Personal information
- Full name: Sergio Emilio Hinestrosa López
- Date of birth: 17 October 1986 (age 39)
- Place of birth: Valencia, Spain
- Height: 1.86 m (6 ft 1 in)
- Position(s): Left midfielder; attacking midfielder;

Senior career*
- Years: Team / Apps / (Gls)
- 2006–2008: Carcaixent
- 2009: Alicante B / 11 / (0)
- 2009–2010: Burjassot / 15 / (0)
- 2010–2011: Acero
- 2011–2012: Mislata
- 2012: Buñol
- 2013–2015: Massanassa / 14+ / (1+)
- 2015: Barrio del Cristo / 9 / (1)
- 2015–2016: CF Chiva / 14 / (3)
- 2016: CD Atlético Museros / 8 / (2)
- 2016–2017: Carcaixent / 9 / (2)

International career
- 2010–2011: Equatorial Guinea / 2 / (0)

= Sergio Hinestrosa =

Equatoguinean footballer (born 1986)

Sergio Emilio Hinestrosa López (born 17 October 1986) is a former professional footballer who played as a midfielder. Born in Spain, he represented Equatorial Guinea in international football.

==Early life==
Hinestrosa has born in Valencia, Spain to an Equatoguinean father (from Corisco) and a Spanish mother. His uncle, Felipe Hinestrosa Ikaka, was an economist who held several positions in the regime of Teodoro Obiang and died under mysterious circumstances. The airport of Corisco is named in Felipe's honor. His family also includes cousins Ruslán Hinestrosa, a basketball player, and Diana Hinestrosa, the 2023 Miss Equatorial Guinea.

==Club career==
Hinestrosa played for Carcaixent in the Preferente Valenciana and then he took a leap into the Tercera División (Group 6), where he played for Alicante B in the second half of the 2008–09 season. His other stints in Tercera División were with Burjassot and Mislata.

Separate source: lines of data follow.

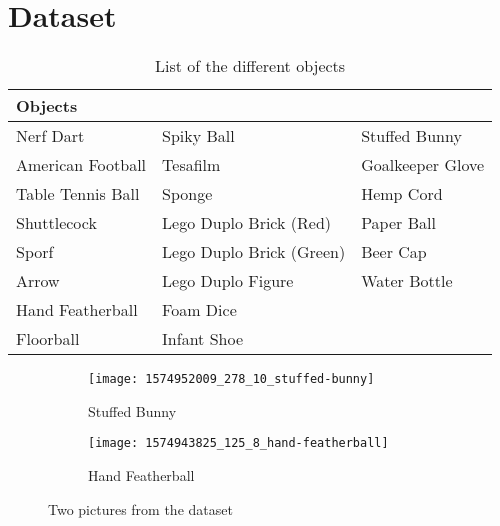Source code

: \section{Dataset}
\label{sec:dataset}





\begin{table}[h]
  \caption{List of the different objects}
  \label{tab:objects}
  \centering
  \begin{tabular}{lll}
    \toprule
    \textbf{Objects} &  &  \\
    \midrule
	Nerf Dart & Spiky Ball & Stuffed Bunny \\
	American Football & Tesafilm & Goalkeeper Glove \\
	Table Tennis Ball & Sponge & Hemp Cord \\
	Shuttlecock & Lego Duplo Brick (Red) & Paper Ball \\
	Sporf & Lego Duplo Brick (Green) & Beer Cap \\
	Arrow & Lego Duplo Figure & Water Bottle \\
	Hand Featherball & Foam Dice &  \\
	Floorball & Infant Shoe &  \\
    \bottomrule
  \end{tabular}
\end{table}


\begin{figure}[ht]
  \centering
  \begin{subfigure}[b]{0.45\textwidth}
    \centering
    \texttt{[image: 1574952009\_278\_10\_stuffed-bunny]}
    \caption{Stuffed Bunny}
    \label{subfig:stuffed_bunny}
  \end{subfigure}
  \begin{subfigure}[b]{0.45\textwidth}
    \centering
    \texttt{[image: 1574943825\_125\_8\_hand-featherball]}
    \caption{Hand Featherball}
    \label{subfig:hand_featherball}
  \end{subfigure}
  \caption{Two pictures from the dataset}
  \label{fig:dataset}
\end{figure}

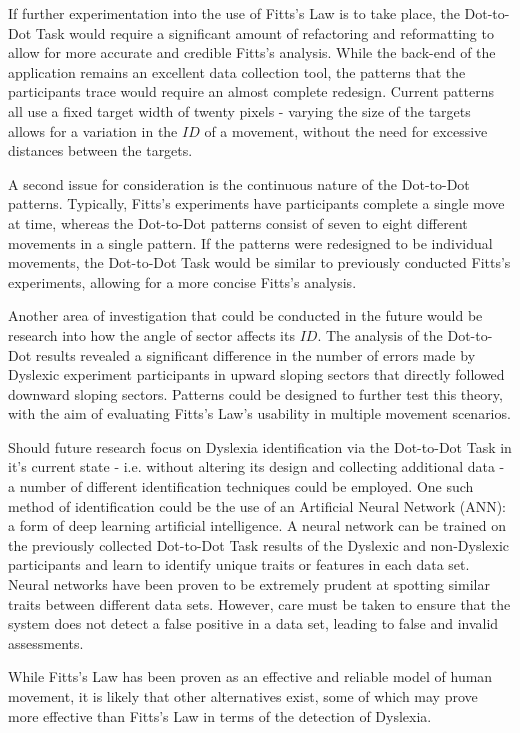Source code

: 		If further experimentation into the use of Fitts’s Law is to take place, the Dot-to-Dot Task would require a significant amount of refactoring and reformatting to allow for more accurate and credible Fitts’s analysis. While the back-end of the application remains an excellent data collection tool, the patterns that the participants trace would require an almost complete redesign. Current patterns all use a fixed target width of twenty pixels - varying the size of the targets allows for a variation in the \(ID\) of a movement, without the need for excessive distances between the targets. 
		
		A second issue for consideration is the continuous nature of the Dot-to-Dot patterns. Typically, Fitts’s experiments have participants complete a single move at time, whereas the Dot-to-Dot patterns consist of seven to eight different movements in a single pattern. If the patterns were redesigned to be individual movements, the Dot-to-Dot Task would be similar to previously conducted Fitts’s experiments, allowing for a more concise Fitts’s analysis.
		
		Another area of investigation that could be conducted in the future would be research into how the angle of sector affects its \(ID\). The analysis of the Dot-to-Dot results revealed a significant difference in the number of  errors made by Dyslexic experiment participants in upward sloping sectors that directly followed downward sloping sectors. Patterns could be designed to further test this theory, with the aim of evaluating Fitts’s Law’s usability in multiple movement scenarios.
		
		Should future research focus on Dyslexia identification via the Dot-to-Dot Task in it’s current state - i.e. without altering its design and collecting additional data - a number of different identification techniques could be employed. One such method of identification could be the use of an Artificial Neural Network (ANN): a form of  deep learning artificial intelligence. A neural network can be trained on the previously collected Dot-to-Dot Task results of the Dyslexic and non-Dyslexic participants and learn to identify unique traits or features in each data set. Neural networks have been proven to be extremely prudent at spotting similar traits between different data sets. However, care must be taken to ensure that the system does not detect a false positive in a data set, leading to false and invalid assessments.
		
		While Fitts’s Law has been proven as an effective and reliable model of human movement, it is likely that other alternatives exist, some of which may prove more effective than Fitts’s Law in terms of the detection of Dyslexia.
		
		
		
\newpage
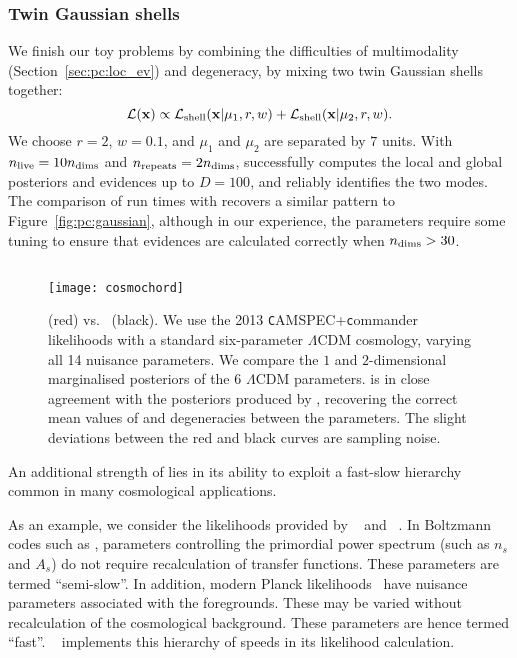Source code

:\subsubsection{Twin Gaussian shells}
We finish our toy problems by combining the difficulties of multimodality (Section~\ref{sec:pc:loc_ev}) and degeneracy, by mixing two twin Gaussian shells together:
\begin{equation}
  \mathcal{L}(\mathbf{x}) \propto \mathcal{L}_{\mathrm{shell}}(\mathbf{x}|\mathbf{\mu}_1,r,w) + \mathcal{L}_{\mathrm{shell}}(\mathbf{x}|\mathbf{\mu}_2,r,w).
  \label{eqn:pc:gaussian_shells}
\end{equation}
We choose $r=2$, $w=0.1$, and $\mu_1$ and $\mu_2$ are separated by $7$ units. With $n_{\mathrm{live}}=10n_{\mathrm{dims}}$ and $n_{\mathrm{repeats}}=2n_{\mathrm{dims}}$, \PolyChord{} successfully computes the local and global posteriors and evidences up to $D=100$, and reliably identifies the two modes. The comparison of run times with \MultiNest{} recovers a similar pattern to Figure~\ref{fig:pc:gaussian}, although in our experience, the \MultiNest{} parameters require some tuning to ensure that evidences are calculated correctly when $n_{\mathrm{dims}}>30$.


\subsection{\CosmoChord}
\label{sec:pc:cosmochord}

\begin{figure}
  \centering
  \texttt{[image: cosmochord]}
  \caption{\CosmoChord{} (red) vs.\ \CosmoMC{} (black). We use the 2013 {\texttt CAMSPEC}+{\texttt commander} likelihoods with a standard six-parameter $\Lambda$CDM cosmology, varying all 14 nuisance parameters.  We compare the $1$ and $2$-dimensional marginalised posteriors of the $6$ $\Lambda$CDM parameters. \CosmoChord{} is in close agreement with the posteriors produced by \CosmoMC{}, recovering the correct mean values of and degeneracies between the parameters. The slight deviations between the red and black curves are sampling noise. \label{fig:pc:cosmochord}}
\end{figure}

An additional strength of \PolyChord{} lies in its ability to exploit a fast-slow hierarchy common in many cosmological applications. 

As an example, we consider the likelihoods provided by \CAMB{}~\citep{CAMB} and \CosmoMC{}~\citep{cosmomc}. In Boltzmann codes such as \CAMB{}, parameters controlling the primordial power spectrum (such as $n_s$ and $A_s$) do not require recalculation of transfer functions. These parameters are termed ``semi-slow''. In addition, modern Planck likelihoods~\citep{Planck2013Like} have nuisance parameters associated with the foregrounds. These may be varied without recalculation of the cosmological background. These parameters are hence termed ``fast''. \CosmoMC{}~\citep{cosmomc} implements this hierarchy of speeds in its likelihood calculation.

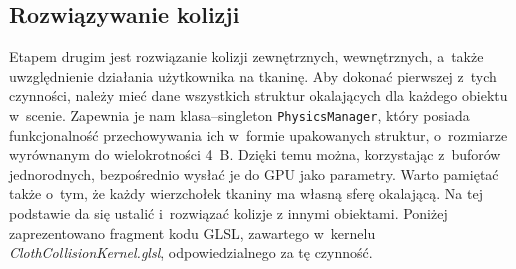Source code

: 		\subsection{Rozwiązywanie kolizji}
		\label{t:symulacja:dzialanie:kolizje}
			
		
		Etapem drugim jest rozwiązanie kolizji zewnętrznych, wewnętrznych, a~także uwzględnienie działania użytkownika na tkaninę. Aby dokonać pierwszej z~tych czynności, należy mieć dane wszystkich struktur okalających dla każdego obiektu w~scenie. Zapewnia je nam klasa--singleton \texttt{PhysicsManager}, który posiada funkcjonalność przechowywania ich w~formie upakowanych struktur, o~rozmiarze wyrównanym do wielokrotności 4~B. Dzięki temu można, korzystając z~buforów jednorodnych, bezpośrednio wysłać je do GPU jako parametry. Warto pamiętać także o~tym, że każdy wierzchołek tkaniny ma własną sferę okalającą. Na tej podstawie da się ustalić i~rozwiązać kolizje z innymi obiektami. Poniżej zaprezentowano fragment kodu GLSL, zawartego w~kernelu \emph{ClothCollisionKernel.glsl}, odpowiedzialnego za tę czynność.
		
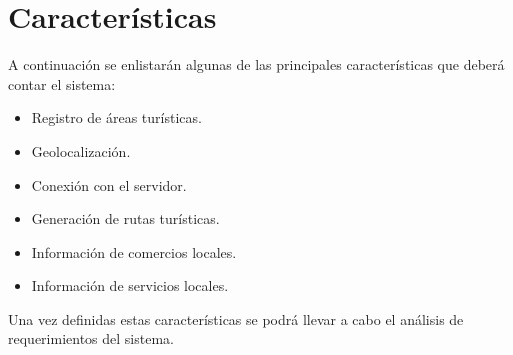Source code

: \section{Características}

A continuación se enlistarán algunas de las principales características que deberá contar el sistema:

\begin{itemize}
	\item Registro de áreas turísticas.
	
	\item Geolocalización.
	
	\item Conexión con el servidor.
	
	\item Generación de rutas turísticas.
	
	\item Información de comercios locales.
	
	\item Información de servicios locales.	
\end{itemize}

Una vez definidas estas características se podrá llevar a cabo el análisis de requerimientos del sistema.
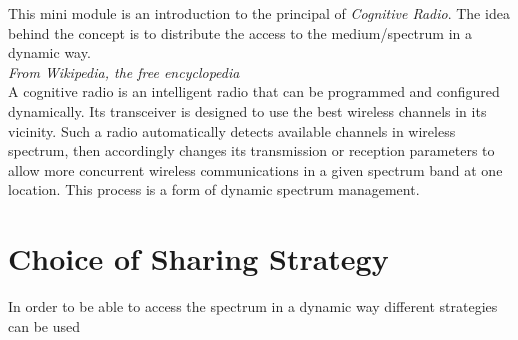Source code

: This mini module is an introduction to the principal of \textit{Cognitive Radio}. The idea behind the concept is to distribute  the access to the medium/spectrum in a dynamic way. \\

\textit{From Wikipedia, the free encyclopedia}\\
A cognitive radio is an intelligent radio that can be programmed and configured dynamically. Its transceiver is designed to use the best wireless channels in its vicinity. Such a radio automatically detects available channels in wireless spectrum, then accordingly changes its transmission or reception parameters to allow more concurrent wireless communications in a given spectrum band at one location. This process is a form of dynamic spectrum management.

\section{Choice of Sharing Strategy}
In order to be able to access the spectrum in a dynamic way different strategies can be used  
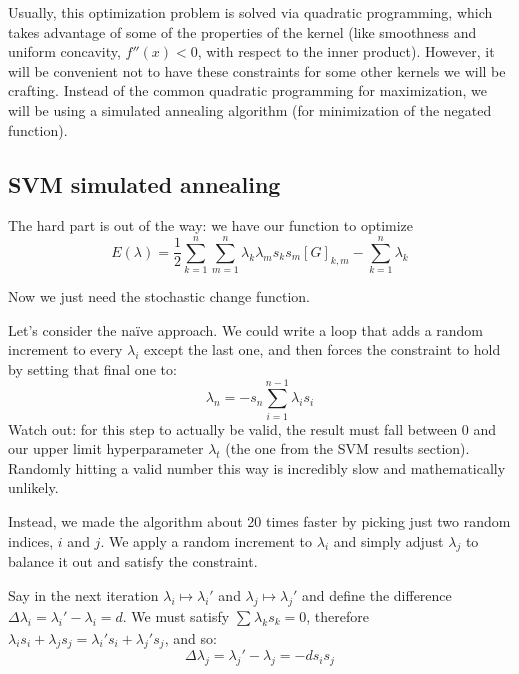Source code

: Usually, this optimization problem is solved via quadratic programming, which takes advantage of some of the properties of the kernel (like smoothness and uniform concavity, $f''(x)<0$, with respect to the inner product). However, it will be convenient not to have these constraints for some other kernels we will be crafting. Instead of the common quadratic programming for maximization, we will be using a simulated annealing algorithm (for minimization of the negated function).

\subsection*{SVM simulated annealing}
\label{sec:svm_annealing}

The hard part is out of the way: we have our function to optimize
\begin{equation*}
    E(\lambda) = \frac{1}{2}\sum_{k=1}^{n}\sum_{m=1}^{n} \lambda _k \lambda _m s_ks_m[G]_{k,m} - \sum_{k=1}^{n} \lambda _k 
\end{equation*}


Now we just need the stochastic change function.

Let's consider the naïve approach. We could write a loop that adds a random increment to every $\lambda_i$ except the last one, and then forces the constraint to hold by setting that final one to:
$$
\lambda_n = -s_n \sum_{i=1}^{n-1} \lambda_i s_i
$$
Watch out: for this step to actually be valid, the result must fall between $0$ and our upper limit hyperparameter $\lambda_t$ (the one from the SVM results section). Randomly hitting a valid number this way is incredibly slow and mathematically unlikely.

Instead, we made the algorithm about 20\futnotetext{} times faster by picking just two random indices, $i$ and $j$. We apply a random increment to $\lambda_i$ and simply adjust $\lambda_j$ to balance it out and satisfy the constraint. 

Say in the next iteration \(\lambda _i\mapsto \lambda _i'\) and \(\lambda _j\mapsto \lambda _j'\) and define the difference \(\Delta \lambda_i=\lambda _i'- \lambda _i=d\). We must satisfy \(\sum_{}^{} \lambda _ks_k=0\), therefore \(\lambda _is_i+\lambda _js_j=\lambda _i's_i+\lambda _j's_j\), and so:
\begin{equation*}
    \Delta \lambda_j = \lambda _j'-\lambda _j=-ds_is_j
\end{equation*}


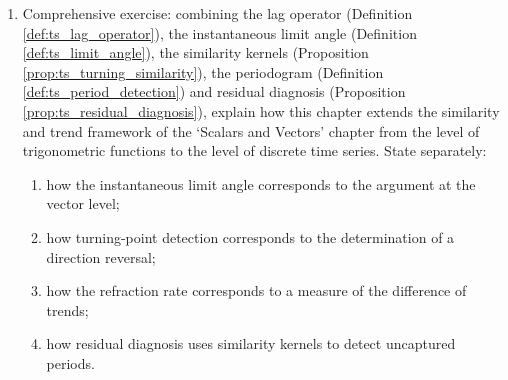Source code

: \begin{enumerate}[leftmargin=3em, label=\textbf{Exercise \arabic*}]
    \item Comprehensive exercise: combining the lag operator (Definition \ref{def:ts_lag_operator}),
    the instantaneous limit angle (Definition \ref{def:ts_limit_angle}),
    the similarity kernels (Proposition \ref{prop:ts_turning_similarity}),
    the periodogram (Definition \ref{def:ts_period_detection})
    and residual diagnosis (Proposition \ref{prop:ts_residual_diagnosis}),
    explain how this chapter extends the similarity and trend framework
    of the `Scalars and Vectors' chapter
    from the level of trigonometric functions to the level of discrete time series.
    State separately:
    \begin{enumerate}[label=(\roman*)]
        \item how the instantaneous limit angle corresponds to the argument at the vector level;
        \item how turning-point detection corresponds to the determination of a direction reversal;
        \item how the refraction rate corresponds to a measure of the difference of trends;
        \item how residual diagnosis uses similarity kernels to detect uncaptured periods.
    \end{enumerate}
\end{enumerate}
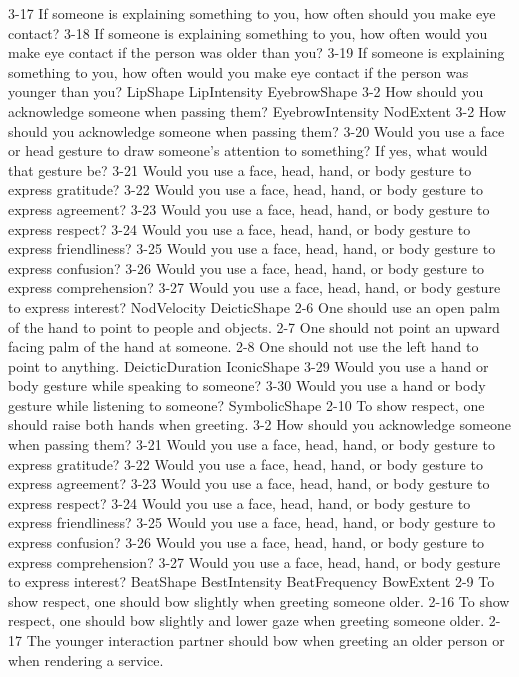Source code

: 	3-17 If someone is explaining something to  you,  how often should you make eye contact?
	3-18 If someone is explaining something to  you,  how often would you make eye contact if the person was older than you?
	3-19 If someone is explaining something to you,  how often would you make eye contact if the person was younger than you?
LipShape
LipIntensity
EyebrowShape
 	3-2 How should you acknowledge someone when passing them?
EyebrowIntensity
NodExtent
 	3-2 How should you acknowledge someone when passing them?
	3-20 Would you use a face or head gesture to draw someone's attention  to something? If yes, what would that gesture be? 
	3-21 Would you use a face, head, hand, or body gesture to express gratitude?
	3-22 Would you use a face,  head, hand, or body gesture to express agreement?
	3-23 Would you use a face,  head, hand, or body gesture to express  respect?
	3-24 Would you use a face,  head, hand, or body gesture to express friendliness?
	3-25 Would you use a face,  head, hand, or body gesture to express  confusion?
	3-26 Would you use a face,  head, hand, or body gesture to express comprehension? 
	3-27 Would you use a face,  head, hand, or body gesture to express interest?
NodVelocity
DeicticShape
	2-6 One should use an open palm of the hand to point to people and objects.
	2-7 One should not point an upward facing palm of the hand at someone.
	2-8 One should not use the left hand to point to anything. 
DeicticDuration
IconicShape
	3-29 Would you use a hand or body gesture while speaking to someone? 
	3-30 Would you use a hand or body gesture while listening to someone?
SymbolicShape
	2-10 To show respect, one should raise both hands when greeting.
	3-2 How should you acknowledge someone when passing them?
	3-21 Would you use a face, head, hand, or body gesture to express gratitude?
	3-22 Would you use a face,  head, hand, or body gesture to express agreement?
	3-23 Would you use a face,  head, hand, or body gesture to express  respect?
	3-24 Would you use a face,  head, hand, or body gesture to express friendliness?
	3-25 Would you use a face,  head, hand, or body gesture to express  confusion?
	3-26 Would you use a face,  head, hand, or body gesture to express comprehension? 
	3-27 Would you use a face,  head, hand, or body gesture to express interest?
BeatShape
BestIntensity
BeatFrequency
BowExtent
	2-9 To show respect, one should bow slightly when greeting someone older.
	2-16 To show respect, one should bow slightly and lower gaze when greeting someone older.
	2-17 The younger interaction partner should bow when greeting an older person or when rendering a service.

The rest of his club career was entirely in the Preferente Valenciana.

==International career==
In October 2010, Hinestrosa received his first call for the Equatoguinean senior team and participated in a friendly lost against Botswana by 0–2 in Malabo on 12 October 2010. He played a second match, against Burkina Faso in 2011.